[Dataset entries]
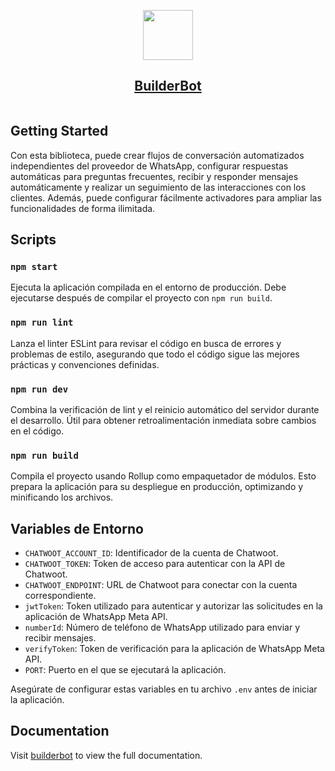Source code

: <p align="center">
  <a href="https://builderbot.vercel.app/">
    <picture>
      <img src="https://builderbot.vercel.app/assets/thumbnail-vector.png" height="80">
    </picture>
    <h2 align="center">BuilderBot</h2>
  </a>
</p>

<p align="center">
  <a aria-label="NPM version" href="https://www.npmjs.com/package/@builderbot/bot">
    <img alt="" src="https://img.shields.io/npm/v/@builderbot/bot?color=%2300c200&label=%40bot-whatsapp">
  </a>
  </a>
</p>

## Getting Started

Con esta biblioteca, puede crear flujos de conversación automatizados independientes del proveedor de WhatsApp, configurar respuestas automáticas para preguntas frecuentes, recibir y responder mensajes automáticamente y realizar un seguimiento de las interacciones con los clientes. Además, puede configurar fácilmente activadores para ampliar las funcionalidades de forma ilimitada.

## Scripts

### `npm start`

Ejecuta la aplicación compilada en el entorno de producción. Debe ejecutarse después de compilar el proyecto con `npm run build`.

### `npm run lint`

Lanza el linter ESLint para revisar el código en busca de errores y problemas de estilo, asegurando que todo el código sigue las mejores prácticas y convenciones definidas.

### `npm run dev`

Combina la verificación de lint y el reinicio automático del servidor durante el desarrollo. Útil para obtener retroalimentación inmediata sobre cambios en el código.

### `npm run build`

Compila el proyecto usando Rollup como empaquetador de módulos. Esto prepara la aplicación para su despliegue en producción, optimizando y minificando los archivos.

## Variables de Entorno

- `CHATWOOT_ACCOUNT_ID`: Identificador de la cuenta de Chatwoot.
- `CHATWOOT_TOKEN`: Token de acceso para autenticar con la API de Chatwoot.
- `CHATWOOT_ENDPOINT`: URL de Chatwoot para conectar con la cuenta correspondiente.
- `jwtToken`: Token utilizado para autenticar y autorizar las solicitudes en la aplicación de WhatsApp Meta API.
- `numberId`: Número de teléfono de WhatsApp utilizado para enviar y recibir mensajes.
- `verifyToken`: Token de verificación para la aplicación de WhatsApp Meta API.
- `PORT`: Puerto en el que se ejecutará la aplicación.

Asegúrate de configurar estas variables en tu archivo `.env` antes de iniciar la aplicación.

## Documentation

Visit [builderbot](https://builderbot.vercel.app/) to view the full documentation.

Task brief —
What the records say must be written out exactly, with none of their pictures.

Task response —
Source code

: <p align="center">
  <a href="https://builderbot.vercel.app/">
    <picture>
      <img src="https://builderbot.vercel.app/assets/thumbnail-vector.png" height="80">
    </picture>
    <h2 align="center">BuilderBot</h2>
  </a>
</p>

<p align="center">
  <a aria-label="NPM version" href="https://www.npmjs.com/package/@builderbot/bot">
    <img alt="" src="https://img.shields.io/npm/v/@builderbot/bot?color=%2300c200&label=%40bot-whatsapp">
  </a>
  </a>
</p>

## Getting Started

Con esta biblioteca, puede crear flujos de conversación automatizados independientes del proveedor de WhatsApp, configurar respuestas automáticas para preguntas frecuentes, recibir y responder mensajes automáticamente y realizar un seguimiento de las interacciones con los clientes. Además, puede configurar fácilmente activadores para ampliar las funcionalidades de forma ilimitada.

## Scripts

### `npm start`

Ejecuta la aplicación compilada en el entorno de producción. Debe ejecutarse después de compilar el proyecto con `npm run build`.

### `npm run lint`

Lanza el linter ESLint para revisar el código en busca de errores y problemas de estilo, asegurando que todo el código sigue las mejores prácticas y convenciones definidas.

### `npm run dev`

Combina la verificación de lint y el reinicio automático del servidor durante el desarrollo. Útil para obtener retroalimentación inmediata sobre cambios en el código.

### `npm run build`

Compila el proyecto usando Rollup como empaquetador de módulos. Esto prepara la aplicación para su despliegue en producción, optimizando y minificando los archivos.

## Variables de Entorno

- `CHATWOOT_ACCOUNT_ID`: Identificador de la cuenta de Chatwoot.
- `CHATWOOT_TOKEN`: Token de acceso para autenticar con la API de Chatwoot.
- `CHATWOOT_ENDPOINT`: URL de Chatwoot para conectar con la cuenta correspondiente.
- `jwtToken`: Token utilizado para autenticar y autorizar las solicitudes en la aplicación de WhatsApp Meta API.
- `numberId`: Número de teléfono de WhatsApp utilizado para enviar y recibir mensajes.
- `verifyToken`: Token de verificación para la aplicación de WhatsApp Meta API.
- `PORT`: Puerto en el que se ejecutará la aplicación.

Asegúrate de configurar estas variables en tu archivo `.env` antes de iniciar la aplicación.

## Documentation

Visit [builderbot](https://builderbot.vercel.app/) to view the full documentation.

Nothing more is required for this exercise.